**Task statement**
Reproduce the closing run of lines below verbatim, from the line that contains "ssim = compute_ssim(pred_images, batch)" up to and including the final line.

---------- Information given ----------

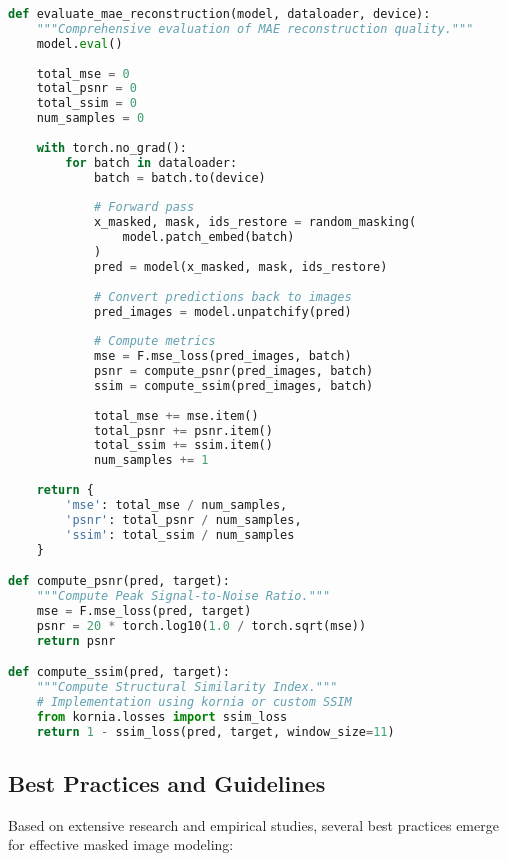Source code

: \begin{lstlisting}[language=Python, caption=Comprehensive evaluation of MAE reconstruction quality]
def evaluate_mae_reconstruction(model, dataloader, device):
    """Comprehensive evaluation of MAE reconstruction quality."""
    model.eval()
    
    total_mse = 0
    total_psnr = 0
    total_ssim = 0
    num_samples = 0
    
    with torch.no_grad():
        for batch in dataloader:
            batch = batch.to(device)
            
            # Forward pass
            x_masked, mask, ids_restore = random_masking(
                model.patch_embed(batch)
            )
            pred = model(x_masked, mask, ids_restore)
            
            # Convert predictions back to images
            pred_images = model.unpatchify(pred)
            
            # Compute metrics
            mse = F.mse_loss(pred_images, batch)
            psnr = compute_psnr(pred_images, batch)
            ssim = compute_ssim(pred_images, batch)
            
            total_mse += mse.item()
            total_psnr += psnr.item()
            total_ssim += ssim.item()
            num_samples += 1
    
    return {
        'mse': total_mse / num_samples,
        'psnr': total_psnr / num_samples,
        'ssim': total_ssim / num_samples
    }

def compute_psnr(pred, target):
    """Compute Peak Signal-to-Noise Ratio."""
    mse = F.mse_loss(pred, target)
    psnr = 20 * torch.log10(1.0 / torch.sqrt(mse))
    return psnr

def compute_ssim(pred, target):
    """Compute Structural Similarity Index."""
    # Implementation using kornia or custom SSIM
    from kornia.losses import ssim_loss
    return 1 - ssim_loss(pred, target, window_size=11)
\end{lstlisting}

\subsection{Best Practices and Guidelines}

Based on extensive research and empirical studies, several best practices emerge for effective masked image modeling:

----------

**Exercise solution**
            ssim = compute_ssim(pred_images, batch)
            
            total_mse += mse.item()
            total_psnr += psnr.item()
            total_ssim += ssim.item()
            num_samples += 1
    
    return {
        'mse': total_mse / num_samples,
        'psnr': total_psnr / num_samples,
        'ssim': total_ssim / num_samples
    }

def compute_psnr(pred, target):
    """Compute Peak Signal-to-Noise Ratio."""
    mse = F.mse_loss(pred, target)
    psnr = 20 * torch.log10(1.0 / torch.sqrt(mse))
    return psnr

def compute_ssim(pred, target):
    """Compute Structural Similarity Index."""
    # Implementation using kornia or custom SSIM
    from kornia.losses import ssim_loss
    return 1 - ssim_loss(pred, target, window_size=11)
\end{lstlisting}

\subsection{Best Practices and Guidelines}

Based on extensive research and empirical studies, several best practices emerge for effective masked image modeling:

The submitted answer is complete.